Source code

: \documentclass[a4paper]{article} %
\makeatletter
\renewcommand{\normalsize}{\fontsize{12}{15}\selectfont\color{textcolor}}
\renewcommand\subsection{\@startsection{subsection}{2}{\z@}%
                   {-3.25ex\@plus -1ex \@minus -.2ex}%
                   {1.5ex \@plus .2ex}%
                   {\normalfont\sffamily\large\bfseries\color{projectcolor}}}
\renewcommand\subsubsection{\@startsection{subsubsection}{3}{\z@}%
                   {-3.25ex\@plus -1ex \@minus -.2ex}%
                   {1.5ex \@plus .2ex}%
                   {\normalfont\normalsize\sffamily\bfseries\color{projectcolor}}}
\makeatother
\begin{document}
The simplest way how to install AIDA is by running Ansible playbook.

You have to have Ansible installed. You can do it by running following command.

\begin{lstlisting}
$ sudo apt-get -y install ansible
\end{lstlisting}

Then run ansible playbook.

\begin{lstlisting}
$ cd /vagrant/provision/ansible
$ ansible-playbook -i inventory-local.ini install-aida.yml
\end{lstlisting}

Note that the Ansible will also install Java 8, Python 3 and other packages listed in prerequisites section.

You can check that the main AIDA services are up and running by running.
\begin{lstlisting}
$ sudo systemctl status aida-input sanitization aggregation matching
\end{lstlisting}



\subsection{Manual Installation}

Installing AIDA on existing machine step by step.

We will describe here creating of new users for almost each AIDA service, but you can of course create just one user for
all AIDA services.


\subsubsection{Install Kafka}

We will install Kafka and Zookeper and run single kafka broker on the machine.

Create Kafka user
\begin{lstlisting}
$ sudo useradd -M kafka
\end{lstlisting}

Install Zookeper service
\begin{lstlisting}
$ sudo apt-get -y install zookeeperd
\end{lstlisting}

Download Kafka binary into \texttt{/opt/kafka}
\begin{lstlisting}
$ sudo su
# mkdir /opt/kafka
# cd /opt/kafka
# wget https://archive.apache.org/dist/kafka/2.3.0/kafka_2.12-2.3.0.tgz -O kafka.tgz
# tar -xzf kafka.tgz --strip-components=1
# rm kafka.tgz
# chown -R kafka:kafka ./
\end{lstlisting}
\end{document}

※

* [Description of the task] Reproduce the listing above in its entirety, unchanged.

* [Finished exercise]
Source code

: \documentclass[a4paper]{article} %
\makeatletter
\renewcommand{\normalsize}{\fontsize{12}{15}\selectfont\color{textcolor}}
\renewcommand\subsection{\@startsection{subsection}{2}{\z@}%
                   {-3.25ex\@plus -1ex \@minus -.2ex}%
                   {1.5ex \@plus .2ex}%
                   {\normalfont\sffamily\large\bfseries\color{projectcolor}}}
\renewcommand\subsubsection{\@startsection{subsubsection}{3}{\z@}%
                   {-3.25ex\@plus -1ex \@minus -.2ex}%
                   {1.5ex \@plus .2ex}%
                   {\normalfont\normalsize\sffamily\bfseries\color{projectcolor}}}
\makeatother
\begin{document}
The simplest way how to install AIDA is by running Ansible playbook.

You have to have Ansible installed. You can do it by running following command.

\begin{lstlisting}
$ sudo apt-get -y install ansible
\end{lstlisting}

Then run ansible playbook.

\begin{lstlisting}
$ cd /vagrant/provision/ansible
$ ansible-playbook -i inventory-local.ini install-aida.yml
\end{lstlisting}

Note that the Ansible will also install Java 8, Python 3 and other packages listed in prerequisites section.

You can check that the main AIDA services are up and running by running.
\begin{lstlisting}
$ sudo systemctl status aida-input sanitization aggregation matching
\end{lstlisting}



\subsection{Manual Installation}

Installing AIDA on existing machine step by step.

We will describe here creating of new users for almost each AIDA service, but you can of course create just one user for
all AIDA services.


\subsubsection{Install Kafka}

We will install Kafka and Zookeper and run single kafka broker on the machine.

Create Kafka user
\begin{lstlisting}
$ sudo useradd -M kafka
\end{lstlisting}

Install Zookeper service
\begin{lstlisting}
$ sudo apt-get -y install zookeeperd
\end{lstlisting}

Download Kafka binary into \texttt{/opt/kafka}
\begin{lstlisting}
$ sudo su
# mkdir /opt/kafka
# cd /opt/kafka
# wget https://archive.apache.org/dist/kafka/2.3.0/kafka_2.12-2.3.0.tgz -O kafka.tgz
# tar -xzf kafka.tgz --strip-components=1
# rm kafka.tgz
# chown -R kafka:kafka ./
\end{lstlisting}
\end{document}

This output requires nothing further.